Wykres 1. Prognoza netto zatrudnienia dla branży produkcji przemysłowej w Polsce w ciągu kolejnych kwartałów. Źródło: Raport „Barometr ManpowerGroup Perspektyw Zatrudnienia”
ManpowerGroup przeanalizował też prognozy dla sektora produkcji przemysłowej, wskazane przez pracodawców z 26 rynków regionu EMEA (Europy, Bliskiego Wschodu i Afryki).
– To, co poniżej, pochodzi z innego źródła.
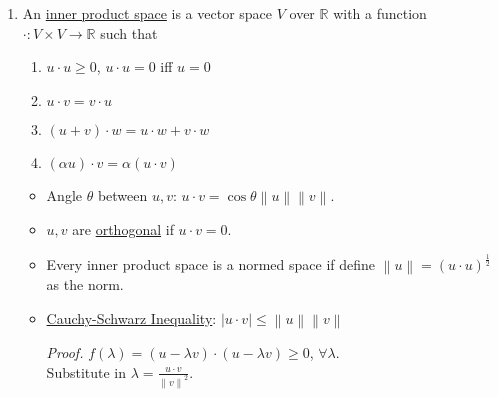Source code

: \documentclass[%
 aip,
 jmp,%
 amsmath,amssymb,
 reprint,%
]{revtex4-1}
\def\R{{\mathbb R}}
\def\a{\alpha}
\def\l{\lambda}
\renewenvironment{proof}{\color{gray}\footnotesize\emph{Proof.}}{}
\newcommand{\norm}[1]{\left\lVert#1\right\rVert}
\newcommand{\defn}[1]{\underline{#1}}
\begin{document}
\begin{enumerate}
\begin{itemize}
            \begin{proof}
              Minkowski's inequality:\\
              $ \left(\sum_{k}^{n}|x_k+y_k|^p\right)^{\frac{1}{p}} \le
                   \left(\sum_{k}^{n}|x_k|^p\right)^{\frac{1}{p}} +
                   \left(\sum_{k}^{n}|y_k|^p\right)^{\frac{1}{p}}
              $
            \end{proof}

        \item If $1 \le p \le q \le \infty$, then $\norm{x}_p \ge \norm{x}_q$.

            \begin{proof}
              Normalize $x$ to $\frac{x}{\norm{x}_p}$ so that $\norm{x}_p=1$.
              Then it is easy to see $\norm{x}_q \le 1$ because for each
              element $|x_i|^q \le |x_i|^p$.
            \end{proof}

      \end{itemize}

    \item An \defn{inner product space} is a vector space $V$ over $\R$ with a
    function $\boldsymbol{\cdot}: V \times V \to \R$ such that
        \begin{enumerate}
          \item $u \cdot u \ge 0$, $u \cdot u = 0$ iff $u=0$
          \item $u \cdot v = v \cdot u$
          \item $(u+v)\cdot w = u \cdot w + v \cdot w$
          \item $(\a u)\cdot v = \a (u\cdot v)$
        \end{enumerate}
        \begin{itemize}
          \item Angle $\theta$ between $u,v$: $u \cdot v=\cos\theta \norm{u}\norm{v}$.
          \item $u,v$ are \defn{orthogonal} if $u \cdot v=0$.
          \item Every inner product space is a normed space if define
          $\norm{u} = (u\cdot u)^{\frac{1}{2}}$ as the norm.
          \item \defn{Cauchy-Schwarz Inequality}: $|u\cdot v| \le \norm{u}\norm{v}$

              \begin{proof}
                $f(\l)=(u-\l v)\cdot (u-\l v) \ge 0$, $\forall\l$.\\
                Substitute in $\l=\frac{u\cdot v}{\norm{v}^2}$.
              \end{proof}

        \end{itemize}
\end{enumerate}
\end{document}
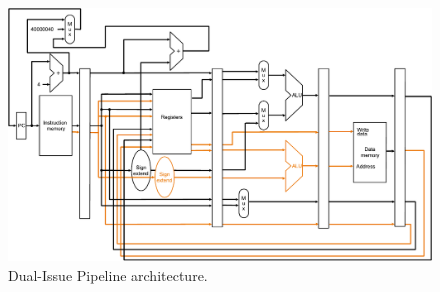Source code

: \begin{figure}[!htp]
    \centering
    \includegraphics[width=\textwidth]{img/dual-issue-architecture.pdf}
    \caption{Dual-Issue Pipeline architecture.}
\end{figure}

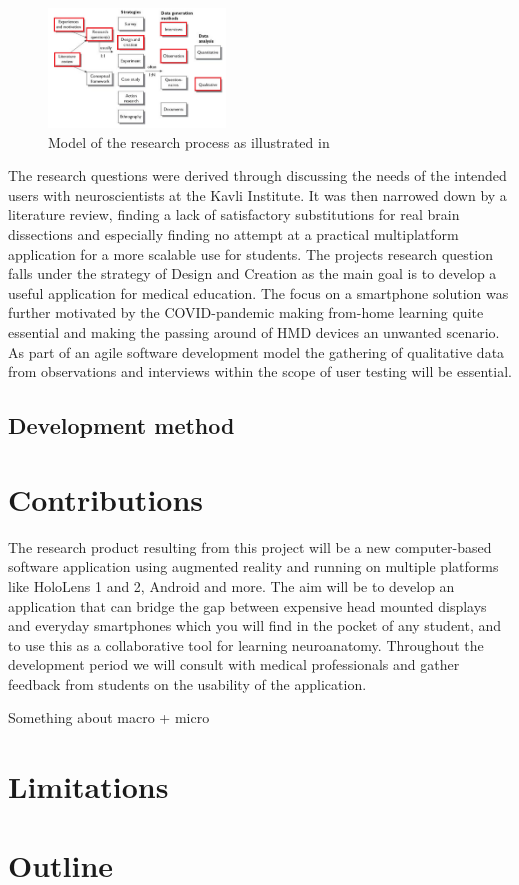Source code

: \begin{figure}
    \begin{center}
        \includegraphics[width=0.42\textwidth]{fig/researchplan_image}
    \end{center}
    \caption{Model of the research process as illustrated in \citet{oates2006} }
    \label{researchplan_img}
\end{figure}

The research questions were derived through discussing the needs of the intended users with neuroscientists at the Kavli Institute. It was then narrowed down by a literature review, finding a lack of satisfactory substitutions for real brain dissections and especially finding no attempt at a practical multiplatform application for a more scalable use for students. The projects research question falls under the strategy of Design and Creation as the main goal is to develop a useful application for medical education. The focus on a smartphone solution was further motivated by the COVID-pandemic making from-home learning quite essential and making the passing around of HMD devices an unwanted scenario. As part of an agile software development model the gathering of qualitative data from observations and interviews within the scope of user testing will be essential. 

\subsection*{Development method}

\section{Contributions}

The research product resulting from this project will be a new computer-based software application using augmented reality and running on multiple platforms like HoloLens 1 and 2, Android and more. The aim will be to develop an application that can bridge the gap between expensive head mounted displays and everyday smartphones which you will find in the pocket of any student, and to use this as a collaborative tool for learning neuroanatomy. Throughout the development period we will consult with medical professionals and gather feedback from students on the usability of the application.

{
    \color{BrickRed}
    \noindent
    \newline
    Something about macro + micro
}

\section{Limitations}

\section{Outline}

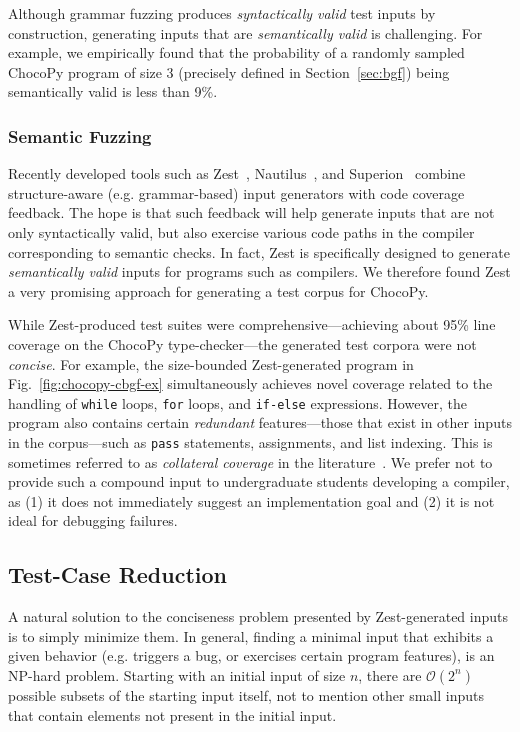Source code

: \documentclass[conference]{IEEEtran}
\newcommand{\code}{\texttt}
\begin{document}
Although grammar fuzzing produces \emph{syntactically valid} test inputs by construction, generating inputs that are \emph{semantically valid} is challenging. For example, we empirically found that the probability of a randomly sampled ChocoPy program of size 3 (precisely defined in Section~\ref{sec:bgf}) being semantically valid is less than 9\%. 

\subsubsection{Semantic Fuzzing}

Recently developed tools such as Zest~\cite{Padhye19-zest},  Nautilus~\cite{Aschermann19}, and Superion~\cite{Wang19} combine structure-aware (e.g. grammar-based) input generators with code coverage feedback. The hope is that such feedback will help generate inputs that are not only syntactically valid, but also exercise various code paths in the compiler corresponding to semantic checks. In fact, Zest is specifically designed to generate \emph{semantically valid} inputs for programs such as compilers. We therefore found Zest a very promising approach for generating a test corpus for ChocoPy.

While Zest-produced test suites were comprehensive---achieving about 95\% line coverage on the ChocoPy type-checker---the generated test corpora were not \emph{concise}. 
For example, the size-bounded Zest-generated program in Fig.~\ref{fig:chocopy-cbgf-ex} simultaneously achieves novel coverage related to the handling of \code{while} loops, \code{for} loops, and \code{if-else} expressions. However, the program also contains certain \emph{redundant} features---those that exist in other inputs in the corpus---such as \code{pass} statements, assignments, and list indexing. This is sometimes referred to as \emph{collateral coverage} in the literature~\cite{Harman10}. We prefer not to provide such a compound input to undergraduate students developing a compiler, as (1) it does not immediately suggest an implementation goal and (2) it is not ideal for debugging failures.



\subsection{Test-Case Reduction}
\label{sec:related-reduction}

A natural solution to the conciseness problem presented by Zest-generated inputs is to simply minimize them. In general, finding a minimal input that exhibits a given behavior (e.g. triggers a bug, or exercises certain program features), is an NP-hard problem. Starting with an initial input of size $n$, there are $\mathcal{O}(2^n)$ possible subsets of the starting input itself, not to mention other small inputs that contain elements not present in the initial input.
\end{document}
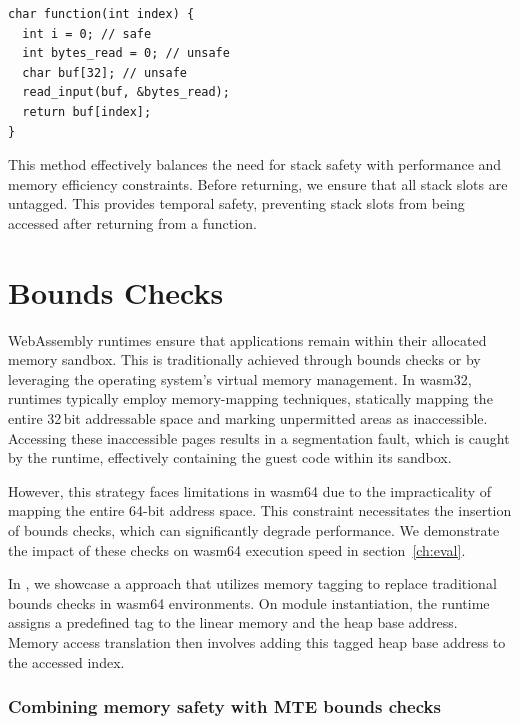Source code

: \begin{lstlisting}[frame=h,style=customc,
    label={code:stack-safety}]
char function(int index) {
  int i = 0; // safe
  int bytes_read = 0; // unsafe
  char buf[32]; // unsafe
  read_input(buf, &bytes_read);
  return buf[index];
}
\end{lstlisting}

\noindent
This method effectively balances the need for stack safety with performance and memory efficiency constraints.
Before returning, we ensure that all stack slots are untagged.
This provides temporal safety, preventing stack slots from being accessed after returning from a function.

\section{Bounds Checks}
\label{sec:bounds-checks}

WebAssembly runtimes ensure that applications remain within their allocated memory sandbox.
This is traditionally achieved through bounds checks or by leveraging the operating system's virtual memory management.
In wasm32, runtimes typically employ memory-mapping techniques, statically mapping the entire 32\,bit addressable space and marking unpermitted areas as inaccessible.
Accessing these inaccessible pages results in a segmentation fault, which is caught by the runtime, effectively containing the guest code within its sandbox.

However, this strategy faces limitations in wasm64 due to the impracticality of mapping the entire 64-bit address space.
This constraint necessitates the insertion of bounds checks, which can significantly degrade performance.
We demonstrate the impact of these checks on wasm64 execution speed in section~\ref{ch:eval}.

In , we showcase a approach that utilizes memory tagging to replace traditional bounds checks in wasm64 environments.
On module instantiation, the runtime assigns a predefined tag to the linear memory and the heap base address.
Memory access translation then involves adding this tagged heap base address to the accessed index.

\subsubsection{Combining memory safety with MTE bounds checks}


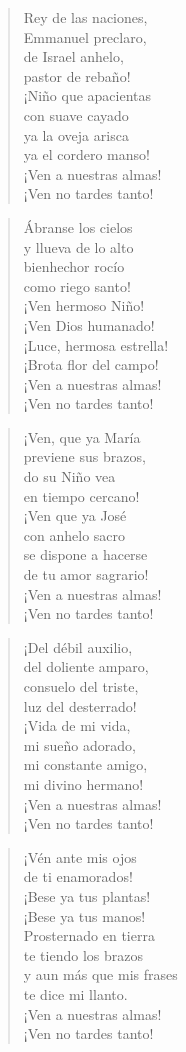 \documentclass[spanish,utf8,12pt,twocolumn]{chlart}
\newenvironment{gozo}{\begin{verse}\color{lector}}{\end{verse}}
\newcommand*\vena{{\color{responden}\hspace{1em}¡Ven a nuestras almas!\\\hspace{1em}¡Ven no tardes tanto!}}
\begin{document}
\begin{gozo}
Rey de las naciones,\\
Emmanuel preclaro,\\
de Israel anhelo,\\
pastor de rebaño!\\
¡Niño que apacientas\\
con suave cayado\\
ya la oveja arisca\\
ya el cordero manso!\\
\vena
\end{gozo}

\begin{gozo}
Ábranse los cielos\\
y llueva de lo alto\\
bienhechor rocío\\
como riego santo!\\
¡Ven hermoso Niño!\\
¡Ven Dios humanado!\\
¡Luce, hermosa estrella!\\
¡Brota flor del campo!\\
\vena
\end{gozo}

\begin{gozo}
¡Ven, que ya María\\
previene sus brazos,\\
do su Niño vea\\
en tiempo cercano!\\
¡Ven que ya José\\
con anhelo sacro\\
se dispone a hacerse\\
de tu amor sagrario!\\
\vena
\end{gozo}

\begin{gozo}
¡Del débil auxilio,\\
del doliente amparo,\\
consuelo del triste,\\
luz del desterrado!\\
¡Vida de mi vida,\\
mi sueño adorado,\\
mi constante amigo,\\
mi divino hermano!\\
\vena
\end{gozo}

\begin{gozo}
¡Vén ante mis ojos\\
de ti enamorados!\\
¡Bese ya tus plantas!\\
¡Bese ya tus manos!\\
Prosternado en tierra\\
te tiendo los brazos\\
y aun más que mis frases\\
te dice mi llanto.\\
\vena
\end{gozo}
\end{document}

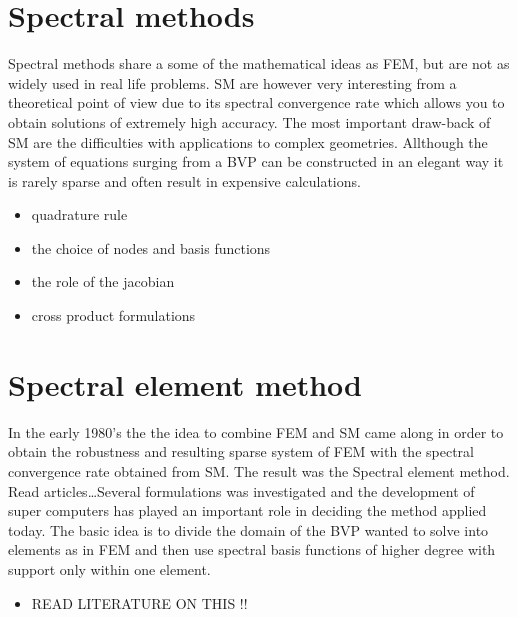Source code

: \section{Spectral methods}
Spectral methods share a some of the mathematical ideas as FEM, but are not as widely used in real life problems. SM are however very 
interesting from a theoretical point of view due to its spectral convergence rate which allows you to obtain solutions of extremely high accuracy. 
The most important draw-back of SM are the difficulties with applications to complex geometries. Allthough the system of equations surging from
a BVP can be constructed in an elegant way it is rarely sparse and often result in expensive calculations. 

\begin{itemize}
\item quadrature rule
\item the choice of nodes and basis functions
\item the role of the jacobian 
\item cross product formulations
\end{itemize}

\cite{Canuto}


\section{Spectral element method}
In the early 1980's the the idea to combine FEM and SM came along in order to obtain the robustness and resulting sparse system of FEM with the
spectral convergence rate obtained from SM. The result was the Spectral element method. Read articles\ldots Several formulations was investigated  and the development of super computers has played an important role in deciding the method applied today. The basic idea is to divide the domain 
of the BVP wanted to solve into elements as in FEM and then use spectral basis functions of higher degree with support only within one element. 

\begin{itemize}
\item READ LITERATURE ON THIS !! 
\end{itemize}


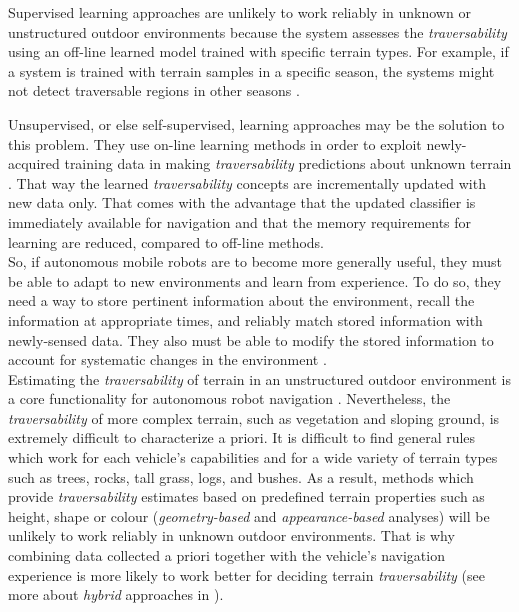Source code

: \documentclass[12pt,a4paper]{report}
\newcommand{\term}{\textit}
\begin{document}
	Supervised learning approaches are unlikely to work reliably in unknown or 
	unstructured outdoor environments because the system assesses the 
	\term{traversability} using an off-line learned model trained with specific 
	terrain types. For example, if a system is trained with terrain samples in a 
	specific season, the systems might not detect traversable regions in other 
	seasons \cite{Lee}. 
	\par
	Unsupervised, or else self-supervised, learning approaches may be the solution 
	to this problem. They use on-line learning methods in order to exploit newly-
	acquired training data in making \term{traversability} predictions about unknown 
	terrain \cite{Kim}. That way the learned \term{traversability} concepts are 
	incrementally updated with new data only. That comes with the advantage that the 
	updated classifier is immediately available for navigation and that the memory 
	requirements for learning are reduced, compared to off-line methods.
	\\
	
	So, if autonomous mobile robots are to become more generally useful, they must 
	be able to adapt to new environments and learn from experience. To do so, they 
	need a way to store pertinent information about the environment, recall the 
	information at appropriate times, and reliably match stored information with 
	newly-sensed data. They also must be able to modify the stored information to 
	account for systematic changes in the environment \cite{Shneier}.
	\\
	
	Estimating the \term{traversability} of terrain in an unstructured outdoor 
	environment is a core functionality for autonomous robot navigation \cite{Kim}. 
	Nevertheless, the \term{traversability} of more complex terrain, such as 
	vegetation and sloping ground, is extremely difficult to characterize a priori. 
	It is difficult to find general rules which work for each vehicle's	capabilities
	and for a wide variety of terrain types such as trees, rocks, tall grass, logs, 
	and bushes. As a result, methods which provide \term{traversability} estimates 
	based on predefined terrain properties such as height, shape or colour 
	(\term{geometry-based} and \term{appearance-based} analyses) will be unlikely to 
	work reliably in unknown outdoor environments. That is why combining data 
	collected a priori together with the vehicle’s navigation experience is more 
	likely to work better for deciding terrain \term{traversability} (see more about 
	\term{hybrid} approaches in \cite{Papadakis}).
	\\
	
\end{document}
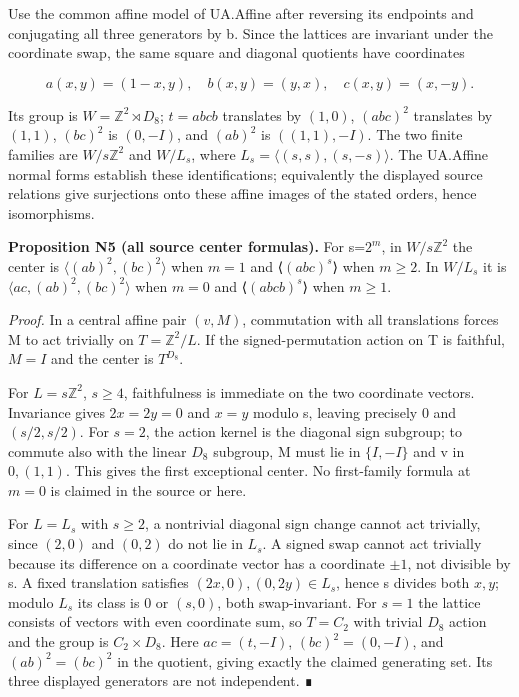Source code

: Use the common affine model of UA.Affine after reversing its endpoints and conjugating all three generators by b. Since the lattices are invariant under the coordinate swap, the same square and diagonal quotients have coordinates

\[
a(x,y)=(1-x,y),\quad b(x,y)=(y,x),\quad c(x,y)=(x,-y).
\tag{N5}
\]

Its group is \(W=\mathbb Z^{2}\rtimes D_{8}\); \(t=abcb\) translates by \((1,0)\), \((abc)^{2}\) translates by \((1,1)\), \((bc)^{2}\) is \((0,-I)\), and \((ab)^{2}\) is \(((1,1),-I)\). The two finite families are \(W/s\mathbb Z^{2}\) and \(W/L_s\), where \(L_s=\langle (s,s),(s,-s)\rangle\). The UA.Affine normal forms establish these identifications; equivalently the displayed source relations give surjections onto these affine images of the stated orders, hence isomorphisms.

\textbf{Proposition N5 (all source center formulas).} For s=\(2^{m}\), in \(W/s\mathbb Z^{2}\) the center is \(\langle (ab)^{2},(bc)^{2}\rangle\) when \(m=1\) and ⟨\((abc)^{s}\)⟩ when \(m\ge 2\). In \(W/L_s\) it is \(\langle ac,(ab)^{2},(bc)^{2}\rangle\) when \(m=0\) and ⟨\((abcb)^{s}\)⟩ when \(m\ge 1\).

\emph{Proof.} In a central affine pair \((v,M)\), commutation with all translations forces M to act trivially on \(T=\mathbb Z^{2}/L\). If the signed-permutation action on T is faithful, \(M=I\) and the center is \(T^{D_8}\).

For \(L=s\mathbb Z^{2}\), \(s\ge 4\), faithfulness is immediate on the two coordinate vectors. Invariance gives \(2x=2y=0\) and \(x=y\) modulo s, leaving precisely 0 and \((s/2,s/2)\). For \(s=2\), the action kernel is the diagonal sign subgroup; to commute also with the linear \(D_{8}\) subgroup, M must lie in \(\{I,-I\}\) and v in \({0,(1,1)}\). This gives the first exceptional center. No first-family formula at \(m=0\) is claimed in the source or here.

For \(L=L_s\) with \(s\ge 2\), a nontrivial diagonal sign change cannot act trivially, since \((2,0)\) and \((0,2)\) do not lie in \(L_s\). A signed swap cannot act trivially because its difference on a coordinate vector has a coordinate \(\pm 1\), not divisible by s. A fixed translation satisfies \((2x,0),(0,2y)\in L_s\), hence s divides both \(x,y\); modulo \(L_s\) its class is 0 or \((s,0)\), both swap-invariant. For \(s=1\) the lattice consists of vectors with even coordinate sum, so \(T=C_{2}\) with trivial \(D_{8}\) action and the group is \(C_{2}\times D_{8}\). Here \(ac=(t,-I)\), \((bc)^{2}=(0,-I)\), and \((ab)^{2}=(bc)^{2}\) in the quotient, giving exactly the claimed generating set. Its three displayed generators are not independent. ∎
Zestawienie krajów, gdzie w pierwszym kwartale 2019 roku najwięcej firm chce zatrudniać nowych pracowników otwierają Rumunia i Słowenia z wynikiem po +26%. Polska produkcja przemysłowa z wynikiem +21% jest na trzecim miejscu, ex aequo ze Słowacją. A co słuchać u naszych sąsiadów? W Niemczech prognoza zatrudnienia w produkcji przemysłowej wynosi +12%, w Czechach +6%.
– Wszyscy z uwagą śledzą sytuację w regionie, od którego przecież polska produkcja jest w ogromnym stopniu zależna. Zawsze jednak spowolnienie na zachodzie Europy swoje żniwa zbiera w Polsce z pewnym opóźnieniem. W przyszłym roku należy więc spodziewać się wyzwań z tym związanych. Konsumpcja wewnętrzna, która tak wzrosła w tym roku na dłuższą metę nie utrzyma obecnego trendu. Zasobniejsze portfele sprawiły, że wzrosła siła nabywcza, trudno jednak spodziewać się abyśmy na przykład decydowali się dalej na tak masowe zakupy sprzętu RTV i AGD, kiedy to świeżo zakupiony sprzęt będzie dobrze służył jeszcze przez kilka lat. Przyszły rok dla wielu przedsiębiorców może być jeszcze bardziej wymagający. Kluczowe będzie zadbanie o pracownika, którego już mamy. Szanujmy swoich pracowników, bo rynek niekoniecznie obfituje dziś nie tylko w lepszych, ale w ogóle, w innych – podsumowuje Tomasz Walenczak.
Na zachodzie Europy plany pracodawców nie są już tak korzystne dla pracowników – w Wielkiej Brytanii prognoza wynosi tylko +2%, w Austrii +3%, we Francji i Irlandii po +5% natomiast w Holandii aż -6%, co zapowiada znaczne redukcje etatów. Jednocześnie dla większości z tych rynków prognozy zatrudnienia pracodawców znacznie się pogorszyły, zarówno w ujęciu rocznym, jak i kwartalnym. Nieco lepiej sytuacja przedstawia się w Skandynawii – w Finlandii prognoza wynosi +16%, w Norwegii +10%, w Szwecji +7%.